**EXERCISE DIRECTIONS:** Set down all of the data again, character for character.

**Plain-text document sources:**
******
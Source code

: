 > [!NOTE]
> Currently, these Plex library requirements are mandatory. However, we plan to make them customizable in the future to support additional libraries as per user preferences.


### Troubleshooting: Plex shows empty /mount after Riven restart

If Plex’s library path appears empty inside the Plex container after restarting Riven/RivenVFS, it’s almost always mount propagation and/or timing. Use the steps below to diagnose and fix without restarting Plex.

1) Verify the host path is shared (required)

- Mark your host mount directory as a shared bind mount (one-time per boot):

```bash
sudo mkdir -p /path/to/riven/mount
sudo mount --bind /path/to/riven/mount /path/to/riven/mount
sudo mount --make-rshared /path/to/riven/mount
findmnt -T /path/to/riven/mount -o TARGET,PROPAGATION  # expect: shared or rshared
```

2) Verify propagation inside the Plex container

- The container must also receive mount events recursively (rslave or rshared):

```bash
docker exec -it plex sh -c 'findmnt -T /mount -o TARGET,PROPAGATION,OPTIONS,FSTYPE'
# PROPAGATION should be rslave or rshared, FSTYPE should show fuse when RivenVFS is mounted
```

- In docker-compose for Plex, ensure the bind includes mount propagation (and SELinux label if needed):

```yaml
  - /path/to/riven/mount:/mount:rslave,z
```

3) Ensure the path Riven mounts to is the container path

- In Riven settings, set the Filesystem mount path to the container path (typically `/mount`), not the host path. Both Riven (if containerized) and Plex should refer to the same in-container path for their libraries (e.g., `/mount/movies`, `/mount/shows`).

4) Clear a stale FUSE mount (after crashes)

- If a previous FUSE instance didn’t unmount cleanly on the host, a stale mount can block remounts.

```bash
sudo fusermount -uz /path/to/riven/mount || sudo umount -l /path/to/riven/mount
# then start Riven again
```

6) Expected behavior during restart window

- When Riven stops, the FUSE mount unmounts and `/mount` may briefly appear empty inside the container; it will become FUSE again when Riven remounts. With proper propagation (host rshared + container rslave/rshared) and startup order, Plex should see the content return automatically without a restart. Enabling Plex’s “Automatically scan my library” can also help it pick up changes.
******
**ANSWER BELOW:**
Source code

: > [!NOTE]
> Currently, these Plex library requirements are mandatory. However, we plan to make them customizable in the future to support additional libraries as per user preferences.


### Troubleshooting: Plex shows empty /mount after Riven restart

If Plex’s library path appears empty inside the Plex container after restarting Riven/RivenVFS, it’s almost always mount propagation and/or timing. Use the steps below to diagnose and fix without restarting Plex.

1) Verify the host path is shared (required)

- Mark your host mount directory as a shared bind mount (one-time per boot):

```bash
sudo mkdir -p /path/to/riven/mount
sudo mount --bind /path/to/riven/mount /path/to/riven/mount
sudo mount --make-rshared /path/to/riven/mount
findmnt -T /path/to/riven/mount -o TARGET,PROPAGATION  # expect: shared or rshared
```

2) Verify propagation inside the Plex container

- The container must also receive mount events recursively (rslave or rshared):

```bash
docker exec -it plex sh -c 'findmnt -T /mount -o TARGET,PROPAGATION,OPTIONS,FSTYPE'
# PROPAGATION should be rslave or rshared, FSTYPE should show fuse when RivenVFS is mounted
```

- In docker-compose for Plex, ensure the bind includes mount propagation (and SELinux label if needed):

```yaml
  - /path/to/riven/mount:/mount:rslave,z
```

3) Ensure the path Riven mounts to is the container path

- In Riven settings, set the Filesystem mount path to the container path (typically `/mount`), not the host path. Both Riven (if containerized) and Plex should refer to the same in-container path for their libraries (e.g., `/mount/movies`, `/mount/shows`).

4) Clear a stale FUSE mount (after crashes)

- If a previous FUSE instance didn’t unmount cleanly on the host, a stale mount can block remounts.

```bash
sudo fusermount -uz /path/to/riven/mount || sudo umount -l /path/to/riven/mount
# then start Riven again
```

6) Expected behavior during restart window

- When Riven stops, the FUSE mount unmounts and `/mount` may briefly appear empty inside the container; it will become FUSE again when Riven remounts. With proper propagation (host rshared + container rslave/rshared) and startup order, Plex should see the content return automatically without a restart. Enabling Plex’s “Automatically scan my library” can also help it pick up changes.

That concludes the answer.